This work addresses the inherent unobservability in Landmark-Inertial SLAM (LI-SLAM), which prevents estimation of the robot’s and landmarks’ absolute positions and yaw orientation in the inertial frame, leading to incomplete state recovery. To overcome this limitation, the paper proposes a novel nonlinear synchronous observer that, for the first time, integrates magnetometer readings and intermittent GNSS position measurements into the LI-SLAM framework, enabling joint estimation of the full state—including absolute position and yaw. Leveraging Lyapunov stability theory, the authors rigorously establish that the resulting estimation error dynamics are almost globally asymptotically stable and locally exponentially stable. Comprehensive simulations demonstrate the effectiveness and robustness of the proposed approach in fusing heterogeneous sensor data from IMUs, visual landmarks, magnetometers, and GNSS.

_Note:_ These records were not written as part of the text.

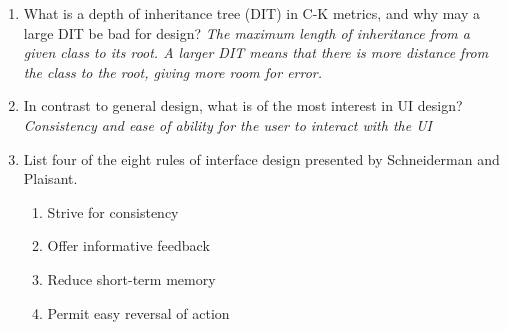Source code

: \documentclass[11pt]{article}
\begin{document}
\begin{enumerate}
        \item What is a depth of inheritance tree (DIT) in C-K metrics, and why may a large DIT be bad for design?
        \newline
        \textit{The maximum length of inheritance from a given class to its root. A larger DIT means that there is more distance from the class to the root, giving more room for error.}
        
        \item In contrast to general design, what is of the most interest in UI design?
        \newline
        \textit{Consistency and ease of ability for the user to interact with the UI}
        \item List four of the eight rules of interface design presented by Schneiderman and Plaisant.
        \begin{enumerate}
            \item Strive for consistency
            \item Offer informative feedback
            \item Reduce short-term memory
            \item Permit easy reversal of action
        \end{enumerate}
    \end{enumerate}
    
    
\end{document}
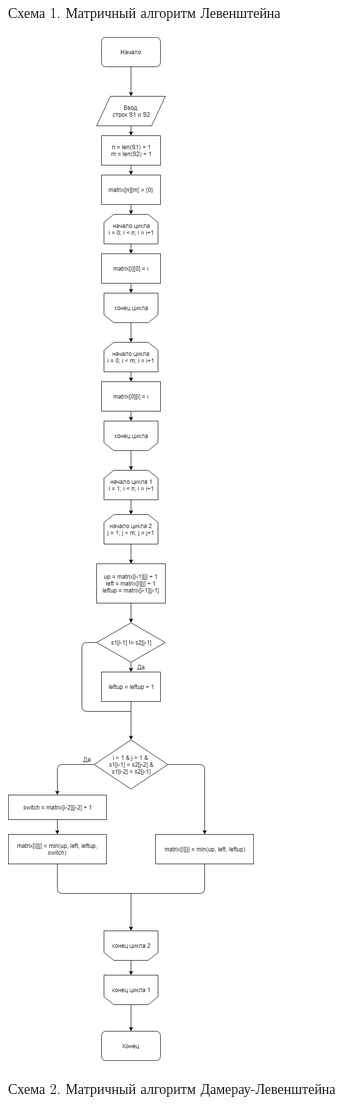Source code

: \documentclass[12pt]{report}
\begin{document}
\begin{center}
    Схема 1. Матричный алгоритм Левенштейна
\end{center}

\begin{center}
    \includegraphics[scale=0.25]{dam_lev_mtr}

    Схема 2. Матричный алгоритм Дамерау-Левенштейна
\end{center}
\end{document}
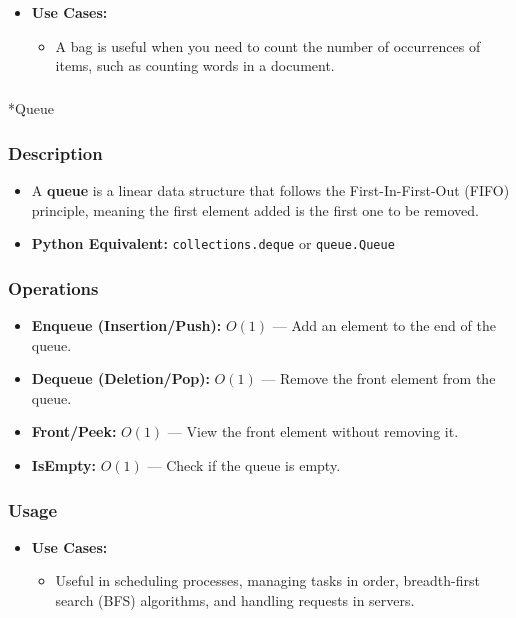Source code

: \documentclass[
  letterpaper,
  DIV=11,
  numbers=noendperiod]{scrreprt}
\makeatletter
\let\oldsubparagraph\subparagraph
\renewcommand{\subparagraph}{
    \@ifstar
      \xxxSubParagraphStar
      \xxxSubParagraphNoStar
  }
\newcommand{\xxxSubParagraphStar}[1]{\oldsubparagraph*{#1}\mbox{}}
\newcommand{\xxxSubParagraphNoStar}[1]{\oldsubparagraph{#1}\mbox{}}
\providecommand{\tightlist}{%
  \setlength{\itemsep}{0pt}\setlength{\parskip}{0pt}}
\makeatother
\begin{document}
\begin{itemize}
\item
  \textbf{Use Cases:}

  \begin{itemize}
  \tightlist
  \item
    A bag is useful when you need to count the number of occurrences of
    items, such as counting words in a document.
  \end{itemize}
\end{itemize}

\subparagraph*{Queue}\label{queue}

\subsubsection{Description}

\begin{itemize}
\tightlist
\item
  A \textbf{queue} is a linear data structure that follows the
  First-In-First-Out (FIFO) principle, meaning the first element added
  is the first one to be removed.
\item
  \textbf{Python Equivalent:} \texttt{collections.deque} or
  \texttt{queue.Queue}
\end{itemize}

\subsubsection{Operations}

\begin{itemize}
\tightlist
\item
  \textbf{Enqueue (Insertion/Push):} \(O(1)\) --- Add an element to the
  end of the queue.
\item
  \textbf{Dequeue (Deletion/Pop):} \(O(1)\) --- Remove the front element
  from the queue.
\item
  \textbf{Front/Peek:} \(O(1)\) --- View the front element without
  removing it.
\item
  \textbf{IsEmpty:} \(O(1)\) --- Check if the queue is empty.
\end{itemize}

\subsubsection{Usage}

\begin{itemize}
\item
  \textbf{Use Cases:}

  \begin{itemize}
  \tightlist
  \item
    Useful in scheduling processes, managing tasks in order,
    breadth-first search (BFS) algorithms, and handling requests in
    servers.
  \end{itemize}
\end{itemize}
\end{document}
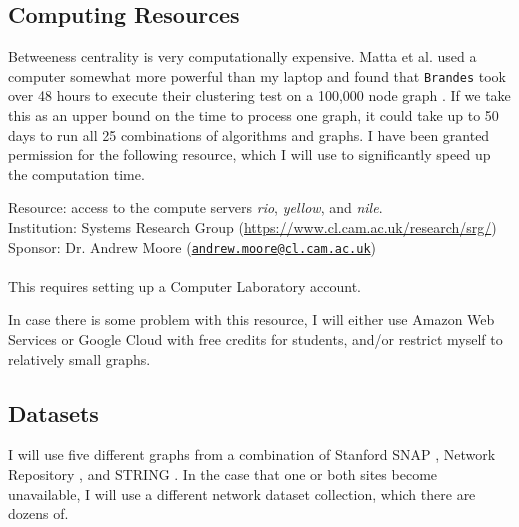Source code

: \documentclass[a4paper,12pt]{article}
\newcommand{\email}[1]{\href{mailto:#1}{\nolinkurl{#1}}}
\begin{document}
\subsection*{Computing Resources} %

Betweeness centrality is very computationally expensive. Matta et al. used a computer somewhat more powerful than my laptop and found that \verb|Brandes| took over 48 hours to execute their clustering test on a 100,000 node graph \cite{comparesmall}. If we take this as an upper bound on the time to process one graph, it could take up to 50 days to run all 25 combinations of algorithms and graphs. I have been granted permission for the following resource, which I will use to significantly speed up the computation time.

{\begin{adjustwidth}{1cm}{0cm}
\noindent
Resource: access to the compute servers \textit{rio}, \textit{yellow}, and \textit{nile}.\\
Institution: Systems Research Group (\url{https://www.cl.cam.ac.uk/research/srg/})\\
Sponsor: Dr. Andrew Moore (\email{andrew.moore@cl.cam.ac.uk})\\ \\
This requires setting up a Computer Laboratory account.
\end{adjustwidth}
}

In case there is some problem with this resource, I will either use Amazon Web Services or Google Cloud with free credits for students, and/or restrict myself to relatively small graphs.
\subsection*{Datasets}
I will use five different graphs from a combination of Stanford SNAP \cite{snap}, Network Repository \cite{repository}, and STRING \cite{string}. In the case that one or both sites become unavailable, I will use a different network dataset collection, which there are dozens of.



\end{document}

In Landmark-Inertial Simultaneous Localisation and Mapping (LI-SLAM), the positions of landmarks in the environment and the robot's pose relative to these landmarks are estimated using landmark position measurements, and measurements from the Inertial Measurement Unit (IMU). However, the robot and landmark positions in the inertial frame, and the yaw of the robot, are not observable in LI-SLAM. This paper proposes a nonlinear observer for LI-SLAM that overcomes the observability constraints with the addition of intermittent GNSS position and magnetometer measurements. The full-state error dynamics of the proposed observer is shown to be both almost-globally asymptotically stable and locally exponentially stable, and this is validated using simulations.